:: Directions ::
Extract the listing below in full, unchanged.
--- Input ---
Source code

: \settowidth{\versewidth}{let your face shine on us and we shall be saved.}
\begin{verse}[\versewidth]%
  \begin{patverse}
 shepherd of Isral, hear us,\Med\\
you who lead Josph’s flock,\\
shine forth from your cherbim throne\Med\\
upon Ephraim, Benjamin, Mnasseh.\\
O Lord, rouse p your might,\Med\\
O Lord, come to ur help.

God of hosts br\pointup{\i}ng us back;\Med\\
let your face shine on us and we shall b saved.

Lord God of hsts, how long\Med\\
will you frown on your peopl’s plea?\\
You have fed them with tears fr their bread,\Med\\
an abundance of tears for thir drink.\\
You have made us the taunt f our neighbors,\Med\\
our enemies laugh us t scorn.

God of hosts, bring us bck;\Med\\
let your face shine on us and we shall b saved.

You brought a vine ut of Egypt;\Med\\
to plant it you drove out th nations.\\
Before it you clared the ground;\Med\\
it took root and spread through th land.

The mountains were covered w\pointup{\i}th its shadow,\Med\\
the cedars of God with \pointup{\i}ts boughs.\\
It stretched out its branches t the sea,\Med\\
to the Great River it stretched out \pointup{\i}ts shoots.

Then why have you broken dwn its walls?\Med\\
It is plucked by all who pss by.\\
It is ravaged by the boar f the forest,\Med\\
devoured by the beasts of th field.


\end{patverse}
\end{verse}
---
:: Answer space ::
Source code

: \settowidth{\versewidth}{let your face shine on us and we shall be saved.}
\begin{verse}[\versewidth]%
  \begin{patverse}
 shepherd of Isral, hear us,\Med\\
you who lead Josph’s flock,\\
shine forth from your cherbim throne\Med\\
upon Ephraim, Benjamin, Mnasseh.\\
O Lord, rouse p your might,\Med\\
O Lord, come to ur help.

God of hosts br\pointup{\i}ng us back;\Med\\
let your face shine on us and we shall b saved.

Lord God of hsts, how long\Med\\
will you frown on your peopl’s plea?\\
You have fed them with tears fr their bread,\Med\\
an abundance of tears for thir drink.\\
You have made us the taunt f our neighbors,\Med\\
our enemies laugh us t scorn.

God of hosts, bring us bck;\Med\\
let your face shine on us and we shall b saved.

You brought a vine ut of Egypt;\Med\\
to plant it you drove out th nations.\\
Before it you clared the ground;\Med\\
it took root and spread through th land.

The mountains were covered w\pointup{\i}th its shadow,\Med\\
the cedars of God with \pointup{\i}ts boughs.\\
It stretched out its branches t the sea,\Med\\
to the Great River it stretched out \pointup{\i}ts shoots.

Then why have you broken dwn its walls?\Med\\
It is plucked by all who pss by.\\
It is ravaged by the boar f the forest,\Med\\
devoured by the beasts of th field.


\end{patverse}
\end{verse}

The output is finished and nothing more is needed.